## Data
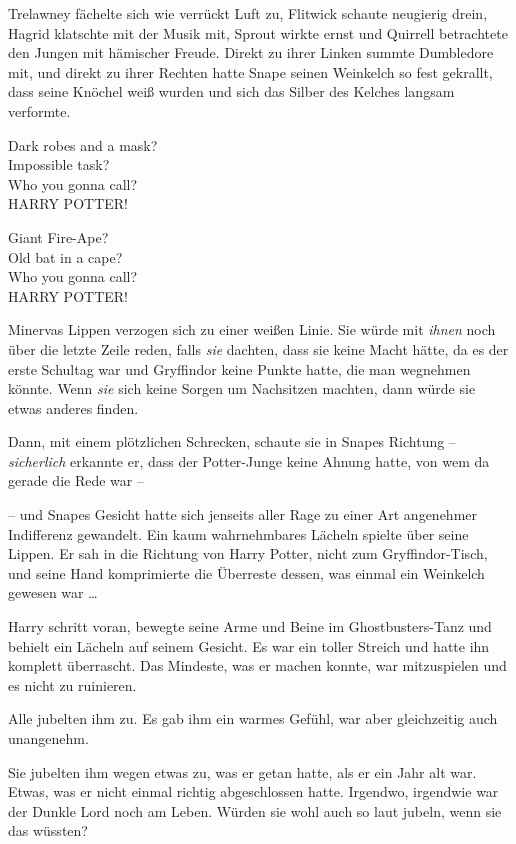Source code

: {Trelawney fächelte sich wie verrückt Luft zu, Flitwick schaute neugierig drein, Hagrid klatschte mit der Musik mit, Sprout wirkte ernst und Quirrell betrachtete den Jungen mit hämischer Freude. Direkt zu ihrer Linken summte Dumbledore mit, und direkt zu ihrer Rechten hatte Snape seinen Weinkelch so fest gekrallt, dass seine Knöchel weiß wurden und sich das Silber des Kelches langsam verformte.

Dark robes and a mask?\\ Impossible task?\\ Who you gonna call?\\ HARRY POTTER!

Giant Fire-Ape?\\ Old bat in a cape?\\ Who you gonna call?\\ HARRY POTTER!

Minervas Lippen verzogen sich zu einer weißen Linie. Sie würde mit \emph{ihnen} noch über die letzte Zeile reden, falls \emph{sie} dachten, dass sie keine Macht hätte, da es der erste Schultag war und Gryffindor keine Punkte hatte, die man wegnehmen könnte. Wenn \emph{sie} sich keine Sorgen um Nachsitzen machten, dann würde sie etwas anderes finden.

Dann, mit einem plötzlichen Schrecken, schaute sie in Snapes Richtung -- \emph{sicherlich} erkannte er, dass der Potter-Junge keine Ahnung hatte, von wem da gerade die Rede war --

-- und Snapes Gesicht hatte sich jenseits aller Rage zu einer Art angenehmer Indifferenz gewandelt. Ein kaum wahrnehmbares Lächeln spielte über seine Lippen. Er sah in die Richtung von Harry Potter, nicht zum Gryffindor-Tisch, und seine Hand komprimierte die Überreste dessen, was einmal ein Weinkelch gewesen war …

Harry schritt voran, bewegte seine Arme und Beine im Ghostbusters-Tanz und behielt ein Lächeln auf seinem Gesicht. Es war ein toller Streich und hatte ihn komplett überrascht. Das Mindeste, was er machen konnte, war mitzuspielen und es nicht zu ruinieren.

Alle jubelten ihm zu. Es gab ihm ein warmes Gefühl, war aber gleichzeitig auch unangenehm.

Sie jubelten ihm wegen etwas zu, was er getan hatte, als er ein Jahr alt war. Etwas, was er nicht einmal richtig abgeschlossen hatte. Irgendwo, irgendwie war der Dunkle Lord noch am Leben. Würden sie wohl auch so laut jubeln, wenn sie das wüssten?

}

## Goal of the exercise
Without the pictures, please reproduce each line of the listing above exactly, from the first one through the line bearing "Dark robes and".

## Result below
Source code

: {Trelawney fächelte sich wie verrückt Luft zu, Flitwick schaute neugierig drein, Hagrid klatschte mit der Musik mit, Sprout wirkte ernst und Quirrell betrachtete den Jungen mit hämischer Freude. Direkt zu ihrer Linken summte Dumbledore mit, und direkt zu ihrer Rechten hatte Snape seinen Weinkelch so fest gekrallt, dass seine Knöchel weiß wurden und sich das Silber des Kelches langsam verformte.

Dark robes and a mask?\\ Impossible task?\\ Who you gonna call?\\ HARRY POTTER!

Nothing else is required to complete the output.